* _EXERCISE BRIEF_
Extract, exactly as written, all lines of the material below from the line that includes "the iPG signals." through its last line.
——
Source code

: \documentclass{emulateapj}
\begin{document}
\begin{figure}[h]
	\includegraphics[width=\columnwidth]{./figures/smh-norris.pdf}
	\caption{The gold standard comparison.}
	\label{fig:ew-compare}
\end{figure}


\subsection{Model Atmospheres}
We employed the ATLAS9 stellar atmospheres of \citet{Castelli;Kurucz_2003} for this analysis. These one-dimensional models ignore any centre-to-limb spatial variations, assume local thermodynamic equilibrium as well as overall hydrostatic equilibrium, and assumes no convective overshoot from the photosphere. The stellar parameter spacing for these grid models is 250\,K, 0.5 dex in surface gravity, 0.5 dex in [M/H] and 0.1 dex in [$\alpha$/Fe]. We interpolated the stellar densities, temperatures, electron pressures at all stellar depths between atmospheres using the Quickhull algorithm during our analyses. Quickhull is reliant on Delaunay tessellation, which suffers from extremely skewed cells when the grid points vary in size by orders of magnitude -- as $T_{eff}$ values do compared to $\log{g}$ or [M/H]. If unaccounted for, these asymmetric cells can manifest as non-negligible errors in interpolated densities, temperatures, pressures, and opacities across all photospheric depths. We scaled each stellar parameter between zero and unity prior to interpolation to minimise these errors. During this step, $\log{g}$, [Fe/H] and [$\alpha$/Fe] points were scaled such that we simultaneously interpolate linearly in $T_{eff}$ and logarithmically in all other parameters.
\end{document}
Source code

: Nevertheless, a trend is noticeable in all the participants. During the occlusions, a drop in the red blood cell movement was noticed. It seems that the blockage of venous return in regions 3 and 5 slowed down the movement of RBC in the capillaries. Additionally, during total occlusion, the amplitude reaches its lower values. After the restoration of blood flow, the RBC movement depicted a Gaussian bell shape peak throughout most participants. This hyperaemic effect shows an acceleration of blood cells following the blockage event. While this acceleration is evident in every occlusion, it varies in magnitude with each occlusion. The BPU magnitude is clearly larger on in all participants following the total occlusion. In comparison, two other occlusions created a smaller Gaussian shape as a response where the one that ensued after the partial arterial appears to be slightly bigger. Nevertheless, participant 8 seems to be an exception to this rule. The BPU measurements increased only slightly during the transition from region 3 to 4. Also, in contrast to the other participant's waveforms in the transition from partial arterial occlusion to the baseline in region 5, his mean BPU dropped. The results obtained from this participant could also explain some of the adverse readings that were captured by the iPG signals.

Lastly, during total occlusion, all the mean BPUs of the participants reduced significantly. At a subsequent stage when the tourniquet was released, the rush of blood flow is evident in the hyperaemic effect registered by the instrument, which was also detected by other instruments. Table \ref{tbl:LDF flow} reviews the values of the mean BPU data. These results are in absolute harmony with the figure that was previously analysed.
——
* _SOLUTION TO THIS EXERCISE_
: Nevertheless, a trend is noticeable in all the participants. During the occlusions, a drop in the red blood cell movement was noticed. It seems that the blockage of venous return in regions 3 and 5 slowed down the movement of RBC in the capillaries. Additionally, during total occlusion, the amplitude reaches its lower values. After the restoration of blood flow, the RBC movement depicted a Gaussian bell shape peak throughout most participants. This hyperaemic effect shows an acceleration of blood cells following the blockage event. While this acceleration is evident in every occlusion, it varies in magnitude with each occlusion. The BPU magnitude is clearly larger on in all participants following the total occlusion. In comparison, two other occlusions created a smaller Gaussian shape as a response where the one that ensued after the partial arterial appears to be slightly bigger. Nevertheless, participant 8 seems to be an exception to this rule. The BPU measurements increased only slightly during the transition from region 3 to 4. Also, in contrast to the other participant's waveforms in the transition from partial arterial occlusion to the baseline in region 5, his mean BPU dropped. The results obtained from this participant could also explain some of the adverse readings that were captured by the iPG signals.

Lastly, during total occlusion, all the mean BPUs of the participants reduced significantly. At a subsequent stage when the tourniquet was released, the rush of blood flow is evident in the hyperaemic effect registered by the instrument, which was also detected by other instruments. Table \ref{tbl:LDF flow} reviews the values of the mean BPU data. These results are in absolute harmony with the figure that was previously analysed.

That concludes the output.